With 240 million people, 8 of 10 of whom are Muslims, Indonesia is the most populous Muslim country in the world. (Protestants make up about 6 percent of the rest of population; Catholics, 3 percent; Hindus, less than 5 percent.) Indonesia is also a vibrant young democracy, which held its first presidential elections only in 2004. In 1998, after thirty-two years in power, the
strong centralized government of President Suharto collapsed and political power spread to the outlying islands. On Sulawesi, power became something worth fighting for, and Christians and Muslims began to battle over local elections. As in Nigeria (where military dictatorship ended in 1999), in Indonesia’s wobbly new democracy, political and religious affiliations soon reinforced one another.

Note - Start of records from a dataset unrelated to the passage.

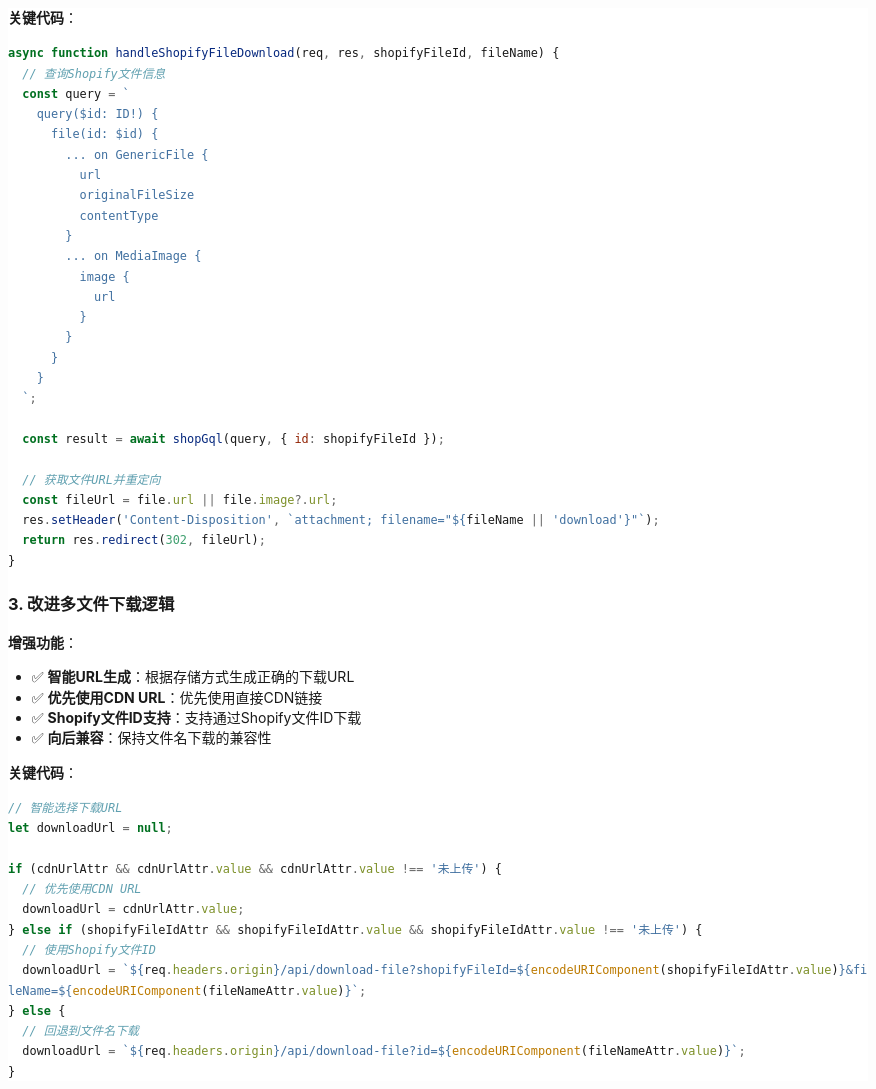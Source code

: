 **关键代码**：
```javascript
async function handleShopifyFileDownload(req, res, shopifyFileId, fileName) {
  // 查询Shopify文件信息
  const query = `
    query($id: ID!) {
      file(id: $id) {
        ... on GenericFile {
          url
          originalFileSize
          contentType
        }
        ... on MediaImage {
          image {
            url
          }
        }
      }
    }
  `;
  
  const result = await shopGql(query, { id: shopifyFileId });
  
  // 获取文件URL并重定向
  const fileUrl = file.url || file.image?.url;
  res.setHeader('Content-Disposition', `attachment; filename="${fileName || 'download'}"`);
  return res.redirect(302, fileUrl);
}
```

### 3. 改进多文件下载逻辑

**增强功能**：
- ✅ **智能URL生成**：根据存储方式生成正确的下载URL
- ✅ **优先使用CDN URL**：优先使用直接CDN链接
- ✅ **Shopify文件ID支持**：支持通过Shopify文件ID下载
- ✅ **向后兼容**：保持文件名下载的兼容性

**关键代码**：
```javascript
// 智能选择下载URL
let downloadUrl = null;

if (cdnUrlAttr && cdnUrlAttr.value && cdnUrlAttr.value !== '未上传') {
  // 优先使用CDN URL
  downloadUrl = cdnUrlAttr.value;
} else if (shopifyFileIdAttr && shopifyFileIdAttr.value && shopifyFileIdAttr.value !== '未上传') {
  // 使用Shopify文件ID
  downloadUrl = `${req.headers.origin}/api/download-file?shopifyFileId=${encodeURIComponent(shopifyFileIdAttr.value)}&fileName=${encodeURIComponent(fileNameAttr.value)}`;
} else {
  // 回退到文件名下载
  downloadUrl = `${req.headers.origin}/api/download-file?id=${encodeURIComponent(fileNameAttr.value)}`;
}
```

Once the religious violence began, Ibnu Ahmad traveled by boat to Sulawesi to train his Muslim brothers in how to fight a guerrilla war against infidels. His training in Afghanistan hadn’t been about killing Christians, however, but about overthrowing the secular government. Back at home in Indonesia, there were arguments among the militants as to whether these skirmishes were the right ones to fight.
Ibnu Ahmad went to Sulawesi anyway, where he was caught carrying thirty-one thousand rounds of ammunition, tried, convicted, and imprisoned. He wasn’t interested in talking about the electroshock or waterboarding he was subjected to in prison. “My brain doesn’t work right—it’s like a broken computer,” was all he would say. But evidence of his treatment seemed all too visible in his absent stares
and broken teeth.

_____

Apparently the security officer at the Jakarta airport didn’t recognize Ibnu Ahmad: after allowing the rabbits to be checked, he let him go without incident. Ibnu Ahmad strolled back across the gleaming terminal to where I stood with Zamira Loebis, a journalism professor and
Time
reporter in her forties, who was traveling along with us to interpret. From beneath her blunt
bob, Loebis’s eyes found mine in disbelief that Ibnu Ahmad had been allowed to check the rabbits as luggage. An animal lover, she had a household full of cats and dogs; she’d even rescued two parrots from different religious battlegrounds. (One could say, “Allahu Akbar!”; the other, “Alleluia!”)

These rabbits were a gift for Ibnu Ahmad’s newborn son and his second wife, Farhia, twenty-eight,
whom he had met while still in prison on Sulawesi, where the three of us were headed this morning. “Fathers used to come to the prison to marry their daughters off to us,” he said wistfully.